Ni tampoco ocurrió nada digno de mención durante las horas que el «Pez Volador» permaneció al pairo a unas tres millas mar afuera, puesto que su carpintero necesitaba de mucho tiempo y mucha calma para ajustar definitivamente la cubierta, izar los mástiles y tensar los obenques.

«Miti Matái» se cercioró con sumo cuidado de que su nave volvía a ser la de siempre, calculó la altura de las estrellas, y por último ordenó a los remeros que bogaran sin prisas hacia la entrada de la laguna que se encontraba situada exactamente a espaldas de aquella otra en la que se ocultaban las piraguas de los «Te-Onó».

Con la luna iluminándola de lleno, muy pronto la silueta del Marara resultó claramente visible para los vigías que se encontraban en la cumbre, y que no pudieron contener su entusiasmo al comprobar que sus enemigos pretendían aprovechar esa luna para librar sus naves de los destructivos «Niho-Nuí», ya que como excelentes marinos que eran, habían sabido encontrar la única isla existente en muchas millas a la redonda.

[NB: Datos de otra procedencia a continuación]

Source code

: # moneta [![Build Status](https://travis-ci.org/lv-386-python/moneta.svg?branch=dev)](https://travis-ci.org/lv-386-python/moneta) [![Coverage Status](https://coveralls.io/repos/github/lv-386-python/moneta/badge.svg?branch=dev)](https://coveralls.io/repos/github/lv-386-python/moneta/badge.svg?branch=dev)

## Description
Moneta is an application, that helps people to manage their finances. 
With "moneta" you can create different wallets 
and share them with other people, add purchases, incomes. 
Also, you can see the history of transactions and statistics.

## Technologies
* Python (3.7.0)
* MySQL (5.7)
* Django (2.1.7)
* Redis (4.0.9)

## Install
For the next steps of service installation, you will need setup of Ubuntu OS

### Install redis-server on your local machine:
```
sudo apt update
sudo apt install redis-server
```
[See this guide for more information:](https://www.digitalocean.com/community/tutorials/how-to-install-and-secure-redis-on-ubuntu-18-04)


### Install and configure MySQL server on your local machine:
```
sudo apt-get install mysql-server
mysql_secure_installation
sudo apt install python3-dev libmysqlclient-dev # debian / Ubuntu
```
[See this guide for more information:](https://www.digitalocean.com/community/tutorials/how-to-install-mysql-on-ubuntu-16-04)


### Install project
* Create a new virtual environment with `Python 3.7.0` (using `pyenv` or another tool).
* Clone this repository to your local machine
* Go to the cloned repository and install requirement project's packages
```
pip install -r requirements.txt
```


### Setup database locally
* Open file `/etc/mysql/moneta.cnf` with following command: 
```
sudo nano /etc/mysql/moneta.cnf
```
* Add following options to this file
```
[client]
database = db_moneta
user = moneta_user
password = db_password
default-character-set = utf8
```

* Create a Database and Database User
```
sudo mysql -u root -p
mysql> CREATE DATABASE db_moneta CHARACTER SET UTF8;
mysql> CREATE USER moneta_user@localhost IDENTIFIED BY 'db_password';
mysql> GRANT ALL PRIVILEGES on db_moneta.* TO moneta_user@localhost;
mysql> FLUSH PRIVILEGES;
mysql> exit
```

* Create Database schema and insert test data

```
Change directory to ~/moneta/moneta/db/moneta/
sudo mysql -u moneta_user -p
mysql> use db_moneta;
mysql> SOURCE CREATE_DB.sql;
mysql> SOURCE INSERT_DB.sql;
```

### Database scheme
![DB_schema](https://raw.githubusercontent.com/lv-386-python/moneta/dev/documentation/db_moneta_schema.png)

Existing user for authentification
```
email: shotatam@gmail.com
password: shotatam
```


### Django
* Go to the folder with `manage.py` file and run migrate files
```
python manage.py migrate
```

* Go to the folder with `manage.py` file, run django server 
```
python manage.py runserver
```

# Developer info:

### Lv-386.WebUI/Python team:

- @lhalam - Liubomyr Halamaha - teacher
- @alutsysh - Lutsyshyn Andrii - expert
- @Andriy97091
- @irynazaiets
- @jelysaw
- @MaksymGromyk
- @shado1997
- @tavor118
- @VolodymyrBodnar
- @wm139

Pero como las provisiones de su astuto rey se habían cumplido, allí estaban ellos; los vengativos «Te-Onó», esperándolos.

Si los polinesios hubieran conocido el juego del ajedrez, Octar se habría felicitado a sí mismo por haber sido capaz de predecir con toda exactitud los movimientos de su rival, aunque se vio obligado a admitir que éste había hecho su aparición mucho antes de lo que había supuesto.